━━━━━ EXTRACTED ENTRIES

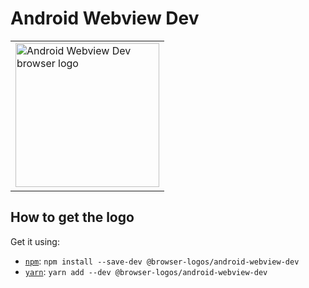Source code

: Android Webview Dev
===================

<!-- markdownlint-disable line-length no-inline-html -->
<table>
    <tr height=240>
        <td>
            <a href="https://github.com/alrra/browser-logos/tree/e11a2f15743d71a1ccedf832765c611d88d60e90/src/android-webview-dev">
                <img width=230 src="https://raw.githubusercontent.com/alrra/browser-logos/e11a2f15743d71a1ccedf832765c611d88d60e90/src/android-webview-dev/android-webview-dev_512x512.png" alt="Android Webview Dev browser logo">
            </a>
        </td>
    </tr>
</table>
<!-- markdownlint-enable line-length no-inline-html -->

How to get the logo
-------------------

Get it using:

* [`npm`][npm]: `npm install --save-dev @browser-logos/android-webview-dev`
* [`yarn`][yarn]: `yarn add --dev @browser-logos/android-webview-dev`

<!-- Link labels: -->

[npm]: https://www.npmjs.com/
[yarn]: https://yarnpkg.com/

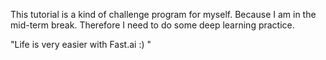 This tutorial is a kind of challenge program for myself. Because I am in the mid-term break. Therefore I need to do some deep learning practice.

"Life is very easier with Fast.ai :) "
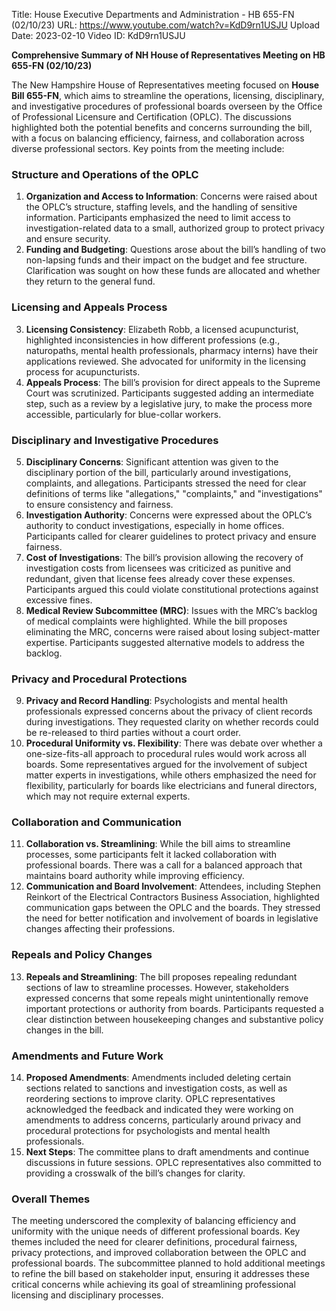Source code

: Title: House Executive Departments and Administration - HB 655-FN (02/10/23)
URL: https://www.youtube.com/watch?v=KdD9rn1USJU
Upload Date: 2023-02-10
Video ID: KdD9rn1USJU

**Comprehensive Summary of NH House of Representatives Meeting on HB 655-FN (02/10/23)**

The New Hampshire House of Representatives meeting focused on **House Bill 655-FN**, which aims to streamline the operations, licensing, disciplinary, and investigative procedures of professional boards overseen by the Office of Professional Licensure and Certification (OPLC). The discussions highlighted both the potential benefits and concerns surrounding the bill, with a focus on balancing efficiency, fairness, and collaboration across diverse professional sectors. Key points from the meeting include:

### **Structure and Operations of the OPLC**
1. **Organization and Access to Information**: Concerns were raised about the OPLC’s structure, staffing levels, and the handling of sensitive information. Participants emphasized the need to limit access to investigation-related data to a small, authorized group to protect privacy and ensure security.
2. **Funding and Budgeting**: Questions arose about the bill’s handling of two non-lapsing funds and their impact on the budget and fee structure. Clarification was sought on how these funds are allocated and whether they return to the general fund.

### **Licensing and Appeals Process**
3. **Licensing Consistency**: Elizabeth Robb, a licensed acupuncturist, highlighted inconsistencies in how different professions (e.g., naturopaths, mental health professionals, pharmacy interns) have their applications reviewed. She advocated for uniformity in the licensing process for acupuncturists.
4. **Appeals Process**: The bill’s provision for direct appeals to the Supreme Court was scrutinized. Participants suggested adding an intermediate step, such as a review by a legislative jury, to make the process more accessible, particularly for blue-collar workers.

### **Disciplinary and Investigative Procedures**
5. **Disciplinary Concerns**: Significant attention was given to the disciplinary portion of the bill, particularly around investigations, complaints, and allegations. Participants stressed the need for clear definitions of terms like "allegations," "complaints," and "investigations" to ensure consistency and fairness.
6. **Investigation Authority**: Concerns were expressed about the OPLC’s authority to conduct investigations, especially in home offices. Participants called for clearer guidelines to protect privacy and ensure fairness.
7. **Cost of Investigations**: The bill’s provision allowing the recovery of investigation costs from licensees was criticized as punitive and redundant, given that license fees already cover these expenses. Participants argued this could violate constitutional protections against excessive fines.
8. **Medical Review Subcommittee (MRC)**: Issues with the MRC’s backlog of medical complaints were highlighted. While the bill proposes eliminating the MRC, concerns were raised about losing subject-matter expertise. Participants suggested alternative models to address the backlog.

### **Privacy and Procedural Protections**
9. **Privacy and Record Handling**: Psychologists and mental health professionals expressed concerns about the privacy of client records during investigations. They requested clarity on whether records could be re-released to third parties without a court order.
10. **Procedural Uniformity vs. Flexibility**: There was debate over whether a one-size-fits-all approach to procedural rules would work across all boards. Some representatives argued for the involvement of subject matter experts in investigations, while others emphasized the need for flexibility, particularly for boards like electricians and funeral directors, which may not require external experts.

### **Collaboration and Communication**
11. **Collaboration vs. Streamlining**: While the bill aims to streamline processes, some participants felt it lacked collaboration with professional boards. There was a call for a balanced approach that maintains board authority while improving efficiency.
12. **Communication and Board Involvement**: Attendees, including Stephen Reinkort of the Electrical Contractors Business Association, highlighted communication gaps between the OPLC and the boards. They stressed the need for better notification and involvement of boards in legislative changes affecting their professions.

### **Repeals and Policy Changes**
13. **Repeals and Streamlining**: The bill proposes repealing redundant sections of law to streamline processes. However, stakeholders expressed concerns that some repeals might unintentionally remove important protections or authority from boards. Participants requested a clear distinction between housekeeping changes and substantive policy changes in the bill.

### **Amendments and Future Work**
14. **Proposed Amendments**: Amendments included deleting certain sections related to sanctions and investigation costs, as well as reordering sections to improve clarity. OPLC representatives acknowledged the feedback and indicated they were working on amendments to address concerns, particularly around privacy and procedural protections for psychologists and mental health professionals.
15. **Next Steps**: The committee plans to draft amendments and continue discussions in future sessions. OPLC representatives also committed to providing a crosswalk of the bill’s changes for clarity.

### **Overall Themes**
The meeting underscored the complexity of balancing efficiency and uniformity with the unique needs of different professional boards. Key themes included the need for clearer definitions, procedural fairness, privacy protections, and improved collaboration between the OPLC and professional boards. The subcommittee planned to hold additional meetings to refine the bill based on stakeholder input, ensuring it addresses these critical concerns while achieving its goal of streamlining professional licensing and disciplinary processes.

━━━━━━━━━━

▶ [HOW TO COMPLETE THIS TASK]
The answer should be one number: how many lines in the listing above contain "length".

▶ [REPLY]
2